Say how many lines in the entries hold the word "triangleq", and reply with that number only.

(Stored data entries)
*** Block opens ***

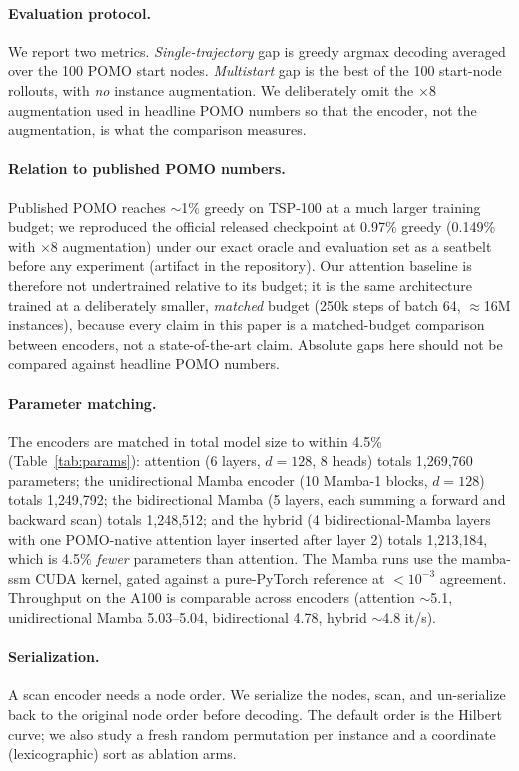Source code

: \documentclass[11pt]{article}
\newcommand{\pct}{\%}
\begin{document}
\paragraph{Evaluation protocol.}
We report two metrics. \emph{Single-trajectory} gap is greedy argmax decoding
averaged over the 100 POMO start nodes. \emph{Multistart} gap is the best of the
100 start-node rollouts, with \emph{no} instance augmentation. We deliberately
omit the $\times$8 augmentation used in headline POMO numbers so that the
encoder, not the augmentation, is what the comparison measures.

\paragraph{Relation to published POMO numbers.}
Published POMO reaches $\sim$1\pct{} greedy on TSP-100 at a much larger training
budget; we reproduced the official released checkpoint at 0.97\pct{} greedy
(0.149\pct{} with $\times$8 augmentation) under our exact oracle and evaluation
set as a seatbelt before any experiment (artifact in the repository). Our
attention baseline is therefore not undertrained relative to its budget; it is
the same architecture trained at a deliberately smaller, \emph{matched} budget
(250k steps of batch 64, $\approx$16M instances), because every claim in this
paper is a matched-budget comparison between encoders, not a state-of-the-art
claim. Absolute gaps here should not be compared against headline POMO numbers.

\paragraph{Parameter matching.}
The encoders are matched in total model size to within 4.5\pct{}
(Table~\ref{tab:params}): attention
(6 layers, $d=128$, 8 heads) totals 1{,}269{,}760 parameters; the unidirectional
Mamba encoder (10 Mamba-1 blocks, $d=128$) totals 1{,}249{,}792; the
bidirectional Mamba (5 layers, each summing a forward and backward scan) totals
1{,}248{,}512; and the hybrid (4 bidirectional-Mamba layers with one POMO-native
attention layer inserted after layer 2) totals 1{,}213{,}184, which is 4.5\pct{}
\emph{fewer} parameters than attention. The Mamba runs use the mamba-ssm CUDA
kernel, gated against a pure-PyTorch reference at $<10^{-3}$ agreement.
Throughput on the A100 is comparable across encoders (attention $\sim$5.1,
unidirectional Mamba 5.03--5.04, bidirectional 4.78, hybrid $\sim$4.8 it/s).

\paragraph{Serialization.}
A scan encoder needs a node order. We serialize the nodes, scan, and
un-serialize back to the original node order before decoding. The default order
is the Hilbert curve; we also study a fresh random permutation per instance and a
coordinate (lexicographic) sort as ablation arms.
\end{document}
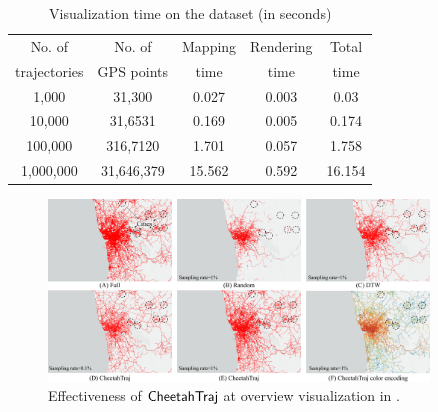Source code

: \begin{table}
	\centering
	\small
	\caption{Visualization time on the \pt{} dataset (in seconds)}
    \trim
	\begin{tabular}{|c|c|c|c|c|} \hline
		No. of  & No. of & Mapping & Rendering & Total \\
         trajectories &  GPS points & time & time & time \\ \hline
		1,000& 31,300 & 0.027 & 0.003 & 0.03 \\ \hline
		10,000& 31,6531 & 0.169 & 0.005 & 0.174\\ \hline
		100,000& 316,7120 & 1.701 & 0.057 & 1.758 \\ \hline
		1,000,000& 31,646,379 & 15.562 & 0.592 & 16.154 \\ \hline
	\end{tabular}	\label{tab:gpu}
    \trim \trim 
\end{table}

\begin{figure}[t]
	\centering
	\includegraphics[width=0.90\textwidth]{pictures/case_study_icde/case_study_overview.pdf}
	\trim
	\caption{Effectiveness of $\mathsf{CheetahTraj}$ at overview visualization in \pt{}.}
	\label{fig:overview}
	\trim \trim
\end{figure}

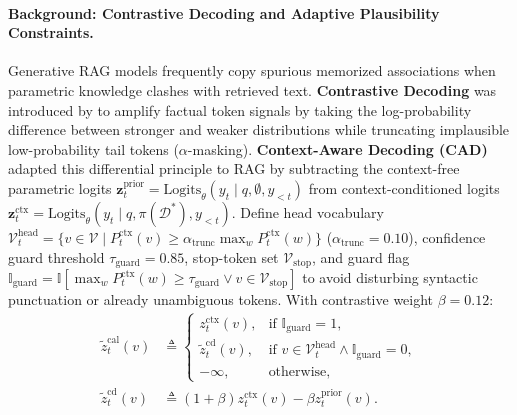 \documentclass[11pt]{article}
\begin{document}
\paragraph{Background: Contrastive Decoding and Adaptive Plausibility Constraints.}
Generative RAG models frequently copy spurious memorized associations when parametric knowledge clashes with retrieved text. \textbf{Contrastive Decoding} was introduced by \citet{li2023contrastive} to amplify factual token signals by taking the log-probability difference between stronger and weaker distributions while truncating implausible low-probability tail tokens ($\alpha$-masking). \textbf{Context-Aware Decoding (CAD)} \cite{shi2024cad} adapted this differential principle to RAG by subtracting the context-free parametric logits $\mathbf{z}_t^{\text{prior}} = \text{Logits}_{\theta}(y_t \mid q, \emptyset, y_{<t})$ from context-conditioned logits $\mathbf{z}_t^{\text{ctx}} = \text{Logits}_{\theta}(y_t \mid q, \pi(\mathcal{D}^*), y_{<t})$. Define head vocabulary $\mathcal{V}_t^{\text{head}} = \{v \in \mathcal{V} \mid P_t^{\text{ctx}}(v) \ge \alpha_{\text{trunc}} \max_w P_t^{\text{ctx}}(w)\}$ ($\alpha_{\text{trunc}} = 0.10$), confidence guard threshold $\tau_{\text{guard}} = 0.85$, stop-token set $\mathcal{V}_{\text{stop}}$, and guard flag $\mathbb{I}_{\text{guard}} = \mathbb{I}[\max_w P_t^{\text{ctx}}(w) \ge \tau_{\text{guard}} \lor v \in \mathcal{V}_{\text{stop}}]$ to avoid disturbing syntactic punctuation or already unambiguous tokens. With contrastive weight $\beta = 0.12$:
\begin{align}
\tilde{z}_t^{\text{cal}}(v) &\triangleq \begin{cases}
z_t^{\text{ctx}}(v), & \text{if } \mathbb{I}_{\text{guard}} = 1, \\
\tilde{z}_t^{\text{cd}}(v), & \text{if } v \in \mathcal{V}_t^{\text{head}} \land \mathbb{I}_{\text{guard}} = 0, \\
-\infty, & \text{otherwise},
\end{cases} \label{eq:m3_contrastive} \\
\tilde{z}_t^{\text{cd}}(v) &\triangleq (1 + \beta) z_t^{\text{ctx}}(v) - \beta z_t^{\text{prior}}(v). \nonumber
\end{align}
\end{document}
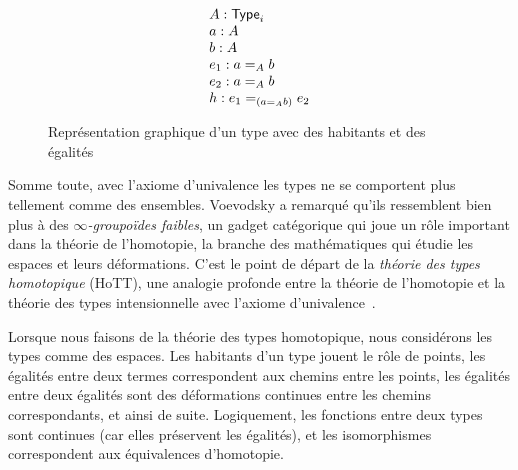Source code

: \begin{figure}[!h]
\begin{minipage}{0.4\textwidth}
  \end{minipage}
  \begin{minipage}{0.4\textwidth}
  \[
    \begin{array}{l}
      A : \varType_i \\
      a : A \\
      b : A \\
      e_1 : \Indeq{A}{a}{b} \\
      e_2 : \Indeq{A}{a}{b} \\
      h : \Indeq{(\Indeq{A}{a}{b})}{e_1}{e_2}
    \end{array}
  \]
  \end{minipage}
  \caption{Représentation graphique d'un type avec des habitants et des égalités}
\end{figure}

Somme toute, avec l'axiome d'univalence les types ne se comportent plus 
tellement comme des ensembles. 
% 
Voevodsky a remarqué qu'ils ressemblent bien plus à des 
\emph{\( \infty \)-groupoïdes faibles}, un gadget catégorique qui joue un rôle 
important dans la théorie de l'homotopie, la branche des mathématiques qui 
étudie les espaces et leurs déformations. 
% 
C'est le point de départ de la \emph{théorie des types homotopique} (HoTT), une 
analogie profonde entre la théorie de l'homotopie et la théorie des types 
intensionnelle avec l'axiome d'univalence~\cite{hottbook}.

Lorsque nous faisons de la théorie des types homotopique, nous considérons les 
types comme des espaces. Les habitants d'un type jouent le rôle de points, 
les égalités entre deux termes correspondent aux chemins entre les points, les 
égalités entre deux égalités sont des déformations continues entre les chemins 
correspondants, et ainsi de suite. 
% 
Logiquement, les fonctions entre deux types sont continues (car elles
préservent les égalités), et les isomorphismes correspondent aux équivalences 
d'homotopie. 

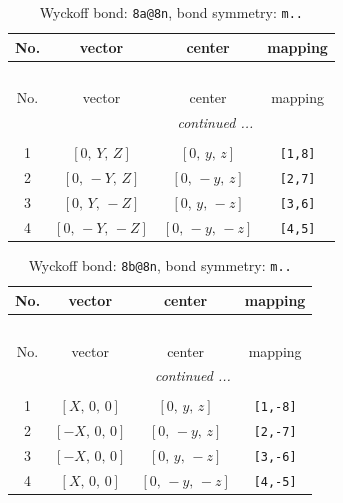 \documentclass[fleqn,8pt]{jsarticle}
\begin{document}
\begin{longtable}{cccc}
\caption{Wyckoff bond: {\tt 8a@8n}, bond symmetry: {\tt m..}}
 \\
 \hline \hline
No. & vector & center & mapping \\ \hline \endfirsthead

\multicolumn{3}{l}{\tablename\ \thetable{}} \\
 \hline \hline
No. & vector & center & mapping \\ \hline \endhead

 \hline \hline
\multicolumn{3}{r}{\footnotesize\it continued ...} \\ \endfoot

 \hline \hline
\multicolumn{3}{r}{} \\ \endlastfoot

1 & $\left[ 0,\, Y,\, Z \right]$ & $\left[ 0,\, y,\, z \right]$ & {\tt [1,8]} \\ \hline
2 & $\left[ 0,\, - Y,\, Z \right]$ & $\left[ 0,\, - y,\, z \right]$ & {\tt [2,7]} \\ \hline
3 & $\left[ 0,\, Y,\, - Z \right]$ & $\left[ 0,\, y,\, - z \right]$ & {\tt [3,6]} \\ \hline
4 & $\left[ 0,\, - Y,\, - Z \right]$ & $\left[ 0,\, - y,\, - z \right]$ & {\tt [4,5]} \\
\end{longtable}
\renewcommand{\arraystretch}{1.2}
\begin{longtable}{cccc}
\caption{Wyckoff bond: {\tt 8b@8n}, bond symmetry: {\tt m..}}
 \\
 \hline \hline
No. & vector & center & mapping \\ \hline \endfirsthead

\multicolumn{3}{l}{\tablename\ \thetable{}} \\
 \hline \hline
No. & vector & center & mapping \\ \hline \endhead

 \hline \hline
\multicolumn{3}{r}{\footnotesize\it continued ...} \\ \endfoot

 \hline \hline
\multicolumn{3}{r}{} \\ \endlastfoot

1 & $\left[ X,\, 0,\, 0 \right]$ & $\left[ 0,\, y,\, z \right]$ & {\tt [1,-8]} \\ \hline
2 & $\left[ - X,\, 0,\, 0 \right]$ & $\left[ 0,\, - y,\, z \right]$ & {\tt [2,-7]} \\ \hline
3 & $\left[ - X,\, 0,\, 0 \right]$ & $\left[ 0,\, y,\, - z \right]$ & {\tt [3,-6]} \\ \hline
4 & $\left[ X,\, 0,\, 0 \right]$ & $\left[ 0,\, - y,\, - z \right]$ & {\tt [4,-5]} \\
\end{longtable}
\end{document}
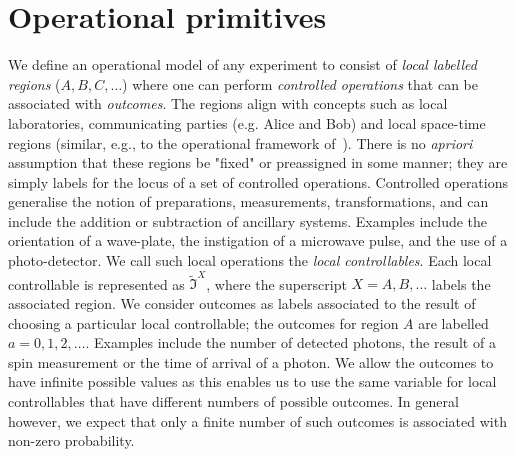 \documentclass[a4paper,onecolumn,11pt,accepted=2018-05-04]{quantumarticle}
\begin{document}
\section{Operational primitives}\label{opPrimitives}

We define an operational model of any experiment to consist of \emph{local labelled regions} ($A, B, C,\dots$) where one can perform \emph{controlled operations} that can be associated with \emph{outcomes}. The regions align with concepts such as local laboratories, communicating parties (e.g. Alice and Bob) and local space-time regions (similar, e.g., to the operational framework of~\cite{oreshkov15}). There is no \emph{apriori} assumption that these regions be "fixed" or preassigned in some manner; they are simply labels for the locus of a set of controlled operations. Controlled operations generalise the notion of preparations, measurements, transformations, and can include the addition or subtraction of ancillary systems. Examples include the orientation of a wave-plate, the instigation of a microwave pulse, and the use of a photo-detector. We call such local operations the \emph{local controllables}.  Each local controllable is represented as $\tilde{\mathcal{\mathfrak{I}}}^X$, where the superscript $X= A, B,\dots$ labels the associated region. We consider outcomes as labels associated to the result of choosing a particular local controllable; the outcomes for region $A$ are labelled $a=0,1,2,\dots$. Examples include the number of detected photons, the result of a spin measurement or the time of arrival of a photon. We allow the outcomes to have infinite possible values as this enables us to use the same variable for local controllables that have different numbers of possible outcomes.  In general however, we expect that only a finite number of such outcomes is associated with non-zero probability.
\end{document}
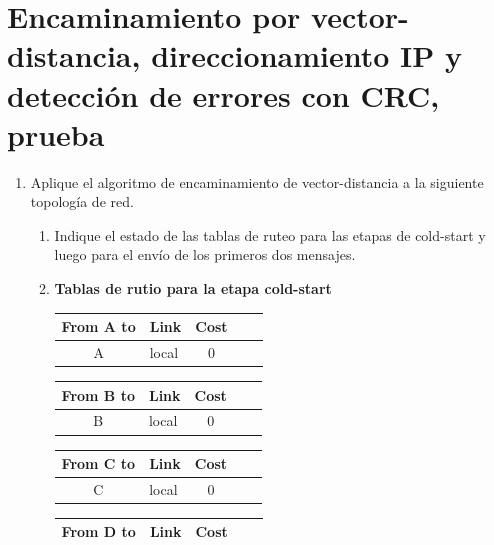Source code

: \section*{Encaminamiento por vector-distancia, direccionamiento IP y detecci\'on de errores con CRC, prueba}

\begin{enumerate}
    \item Aplique el algoritmo de encaminamiento de vector-distancia a la siguiente topolog\'ia de red.
    \begin{enumerate}
        \item Indique el estado de las tablas de ruteo para las etapas de cold-start y luego para el env\'io de los primeros
        dos mensajes.
        \item[] \textbf{Tablas de rutio para la etapa cold-start}
        \begin{table}[H]
            \begin{tabular}{@{}clcll@{}}
                \toprule
                From A to            & \multicolumn{1}{c}{Link} & Cost                 \\ \midrule
                A                    & local                    & 0                    \\ \bottomrule
            \end{tabular}
            \hfill
            \begin{tabular}{@{}clcll@{}}
                \toprule
                From B to            & \multicolumn{1}{c}{Link} & Cost                 \\ \midrule
                B                    & local                    & 0                    \\ \bottomrule
            \end{tabular}
            \hfill
            \begin{tabular}{@{}clcll@{}}
                \toprule
                From C to            & \multicolumn{1}{c}{Link} & Cost                 \\ \midrule
                C                    & local                    & 0                    \\ \bottomrule
            \end{tabular}
        \end{table}
        \begin{table}[H]
            \begin{tabular}{@{}clcll@{}}
                \toprule
                From D to            & \multicolumn{1}{c}{Link} & Cost                 \\ \midrule

\end{tabular}
\end{table}
\end{enumerate}
\end{enumerate}
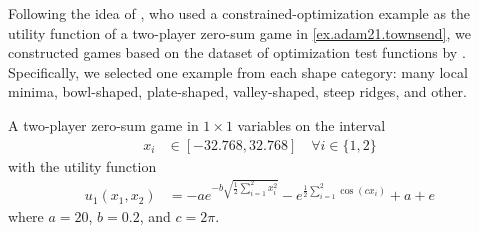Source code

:Following the idea of \textcite{adam.horčík.ea:double}, who used a constrained-optimization example as the utility function of a two-player zero-sum game in \cref{ex.adam21.townsend}, we constructed games based on the dataset of optimization test functions by \textcite{surjanovic13}. Specifically, we selected one example from each shape category: many local minima, bowl-shaped, plate-shaped, valley-shaped, steep ridges, and other.

\noindent
\begin{minipage}[c]{0.6\textwidth}
\begin{game}\label{ex.surjanovic.ackley}
A two-player zero-sum game in $1 \times 1$ variables on the interval
\begin{align*}
    x_i &\in [-32.768,32.768] \quad \forall i \in \{1,2\}
\end{align*}
with the utility function \cite[Ackley]{surjanovic13}
\begin{align*}
u_{1}(x_{1}, x_{2}) &=-a e^{-b \sqrt{\frac{1}{2}\sum_{i=1}^2 x_i^2}} - e^{\frac{1}{2}\sum_{i=1}^2\cos(cx_i)} + a + e
\end{align*}
where $a=20$, $b=0.2$, and $c=2\pi$.
\end{game}
\strut
\end{minipage}
\hfill
\begin{minipage}[c]{0.35\textwidth}
\end{minipage}




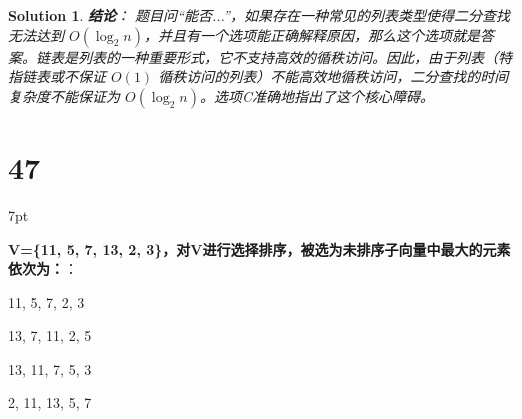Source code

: \documentclass[UTF8]{report}
\newtheorem{solution}{Solution}
\theoremstyle{MyLineTheoremStyle} %
\theoremstyle{MyBlockTheoremStyle} %
\theoremstyle{MySubsubsectionStyle} %
\newenvironment{graybox}{%
        \def\FrameCommand{%
        \hspace{1pt}%
        {\color{gray}\small \vrule width 2pt}%
        {\color{graybox_color}\vrule width 4pt}%
        \colorbox{graybox_color}%
        }%
        \MakeFramed{\advance\hsize-\width\FrameRestore}%
        \noindent\hspace{-4.55pt}%
        \begin{adjustwidth}{}{7pt}%
        \vspace{2pt}\vspace{2pt}%
        }
        {%
        \vspace{2pt}\end{adjustwidth}\endMakeFramed%
        }
\begin{document}
\begin{solution}
\textbf{结论}：
题目问“能否...”，如果存在一种常见的列表类型使得二分查找无法达到 $O(\log_2 n)$，并且有一个选项能正确解释原因，那么这个选项就是答案。链表是列表的一种重要形式，它不支持高效的循秩访问。因此，由于列表（特指链表或不保证 $O(1)$ 循秩访问的列表）不能高效地循秩访问，二分查找的时间复杂度不能保证为 $O(\log_2 n)$。选项C准确地指出了这个核心障碍。
\end{solution}


\section*{47}

\begin{graybox}
\textbf{V=\{11, 5, 7, 13, 2, 3\}，对V进行选择排序，被选为未排序子向量中最大的元素依次为：}：
\begin{circledenum}
    \item 11, 5, 7, 2, 3
    \item 13, 7, 11, 2, 5
    \item 13, 11, 7, 5, 3
    \item 2, 11, 13, 5, 7
\end{circledenum}
\end{graybox}
\end{document}
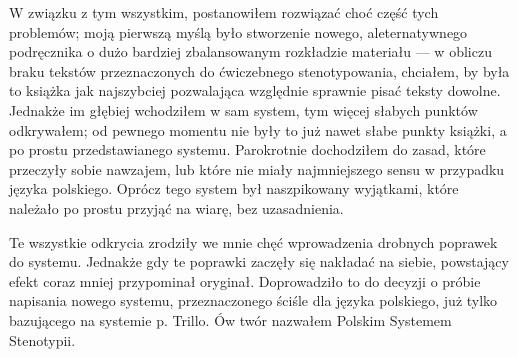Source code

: \documentclass[12p, oneside]{book}
\begin{document}
W związku z tym wszystkim, postanowiłem rozwiązać choć część tych problemów;
moją pierwszą myślą było stworzenie nowego, aleternatywnego podręcznika o dużo
bardziej zbalansowanym rozkładzie materiału --- w obliczu braku tekstów
przeznaczonych do ćwiczebnego stenotypowania, chciałem, by była to książka jak
najszybciej pozwalająca względnie sprawnie pisać teksty dowolne. Jednakże im
głębiej wchodziłem w sam system, tym więcej słabych punktów odkrywałem; od
pewnego momentu nie były to już nawet słabe punkty książki, a po prostu
przedstawianego systemu. Parokrotnie dochodziłem do zasad, które przeczyły sobie
nawzajem, lub które nie miały najmniejszego sensu w przypadku języka polskiego.
Oprócz tego system był naszpikowany wyjątkami, które należało po prostu przyjąć
na wiarę, bez uzasadnienia.

Te wszystkie odkrycia zrodziły we mnie chęć wprowadzenia drobnych poprawek do
systemu. Jednakże gdy te poprawki zaczęły się nakładać na siebie, powstający
efekt coraz mniej przypominał oryginał. Doprowadziło to do decyzji o próbie
napisania nowego systemu, przeznaczonego ściśle dla języka polskiego, już tylko
bazującego na systemie p. Trillo. Ów twór nazwałem Polskim Systemem Stenotypii.
\end{document}
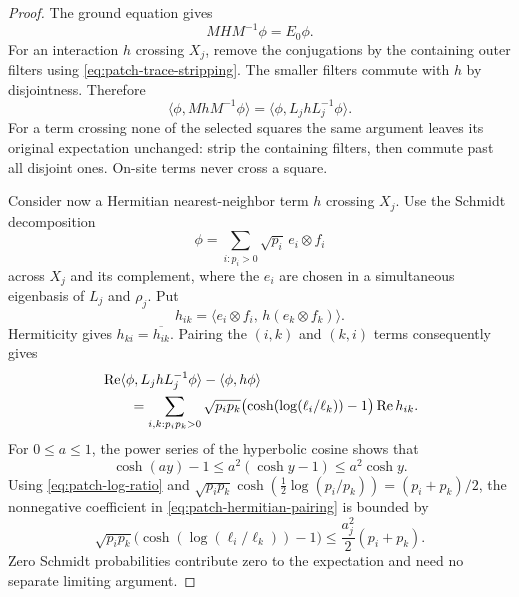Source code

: \documentclass[11pt]{article}
\numberwithin{equation}{section}
\theoremstyle{definition}
\theoremstyle{remark}
\begin{document}
\begin{proof}
The ground equation gives
\[
 M H M^{-1}\phi=E_0\phi.
\]
For an interaction \(h\) crossing \(X_j\), remove the conjugations
by the containing outer filters using
\eqref{eq:patch-trace-stripping}.  The smaller filters commute
with \(h\) by disjointness.  Therefore
\begin{equation}
 \langle\phi,MhM^{-1}\phi\rangle
       =\langle\phi,L_j h L_j^{-1}\phi\rangle.
 \label{eq:patch-single-crossing}
\end{equation}
For a term crossing none of the selected squares the same argument
leaves its original expectation unchanged: strip the containing
filters, then commute past all disjoint ones.  On-site terms never
cross a square.

Consider now a Hermitian nearest-neighbor term \(h\) crossing
\(X_j\).  Use the Schmidt decomposition
\[
 \phi=\sum_{i:p_i>0}\sqrt{p_i}\,
          e_i\otimes f_i
\]
across \(X_j\) and its complement, where the \(e_i\) are chosen
in a simultaneous eigenbasis of \(L_j\) and \(\rho_j\).  Put
\[
 h_{ik}=\langle e_i\otimes f_i,\,
                       h(e_k\otimes f_k)\rangle.
\]
Hermiticity gives \(h_{ki}=\overline{h_{ik}}\).  Pairing the
\((i,k)\) and \((k,i)\) terms consequently gives
\begin{align}
 &\operatorname{Re}\langle\phi,L_j h L_j^{-1}\phi\rangle
           -\langle\phi,h\phi\rangle \notag\\
 &\qquad =
   \sum_{i,k:p_i p_k>0}
      \sqrt{p_i p_k}
      \bigl(\cosh(\log(\ell_i/\ell_k))-1\bigr)
      \operatorname{Re}h_{ik}.
 \label{eq:patch-hermitian-pairing}
\end{align}
For \(0\leq a\leq1\), the power series of the hyperbolic cosine
shows that
\[
 \cosh(ay)-1\leq a^2(\cosh y-1)\leq a^2\cosh y.
\]
Using \eqref{eq:patch-log-ratio} and
\(\sqrt{p_i p_k}\cosh(\tfrac12\log(p_i/p_k))
=(p_i+p_k)/2\), the nonnegative coefficient in
\eqref{eq:patch-hermitian-pairing} is bounded by
\begin{equation}
 \sqrt{p_i p_k}
      \bigl(\cosh(\log(\ell_i/\ell_k))-1\bigr)
       \leq \frac{a_j^2}{2}(p_i+p_k).
 \label{eq:patch-quadratic-coefficient}
\end{equation}
Zero Schmidt probabilities contribute zero to the expectation
and need no separate limiting argument.


\end{proof}
\end{document}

*** Block closes ***

● RESULT BELOW: 2